That said, it certainly depends a lot on context. My team at work has tried
full on switch-every-ninety-minutes Promiscuous Pairing a couple of times.
Once, it worked really well: everyone started knowing the code much better; we
got more done; we spent less time stuck and confused and more time producing
quality software. Another time, it was a nightmare: everyone felt rushed and
confused; it seemed like we were constantly being interrupted; we never felt
like we were getting anything done.

I'm not entirely sure what made the difference. Our going explanation is that,
the second time around, we had a higher baseline level of interruptions
already, so the constant switching just added stress and made it impossible to
focus.
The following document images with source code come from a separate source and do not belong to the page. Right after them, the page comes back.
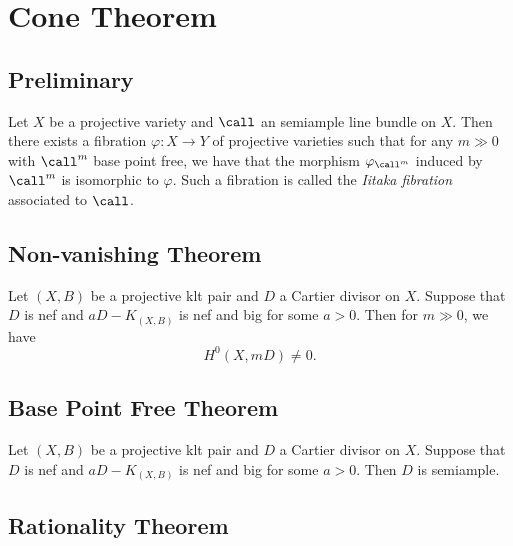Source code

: \section{Cone Theorem}


\subsection{Preliminary}

    \begin{theorem}\label{thm: Iitaka fibration in semiample case}
        Let \(X\) be a projective variety and \(\call\) an semiample line bundle on \(X\).
        Then there exists a fibration \(\varphi: X \to Y\) of projective varieties 
        such that for any \(m\gg 0\) with \(\call^m\) base point free, we have that the morphism \(\varphi_{\call^m}\) induced by \(\call^m\) is isomorphic to \(\varphi\).
        Such a fibration is called the \emph{Iitaka fibration} associated to \(\call\).
    \end{theorem}

\subsection{Non-vanishing Theorem}

    \begin{theorem}\label{thm: non-vanishing theorem}
        Let \((X,B)\) be a projective klt pair and \(D\) a Cartier divisor on \(X\).
        Suppose that \(D\) is nef and \(aD-K_{(X,B)}\) is nef and big for some \(a > 0\).
        Then for \(m \gg 0\), we have 
        \[ H^0(X,mD) \neq 0. \]
    \end{theorem}

\subsection{Base Point Free Theorem}

    \begin{theorem}\label{thm: base point free theorem}
        Let \((X,B)\) be a projective klt pair and \(D\) a Cartier divisor on \(X\).
        Suppose that \(D\) is nef and \(aD-K_{(X,B)}\) is nef and big for some \(a > 0\).
        Then \(D\) is semiample.
    \end{theorem}

\subsection{Rationality Theorem}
We haven't tried switching that aggressively since then (although we've
been considering it lately, as the circumstances seem better for it--that's
why it's on my mind right now). On the other hand, it's still rare for us to
switch less than once a day, and that's been absolutely great.

------
jonathanwallace
We have a variant of this for new hires that come onto our team at
<http://highgroove.com>. You'll pair with every existing highgroover over the
course of your first 5-6 weeks.

Also, this sounds very similar to the benefits I see when running code
retreats, <http://coderetreat.org/>. Though the problem domain doesn't change
throughout the day at a code retreat, its interesting to watch the diffusion
of ideas and knowledge.

------
moss
The article's link to the original paper doesn't seem to be working. Here it
is:
[http://csis.pace.edu/~grossman/dcs/XR4-PromiscuousPairing.pd...](http://csis.pace.edu/~grossman/dcs/XR4-PromiscuousPairing.pdf)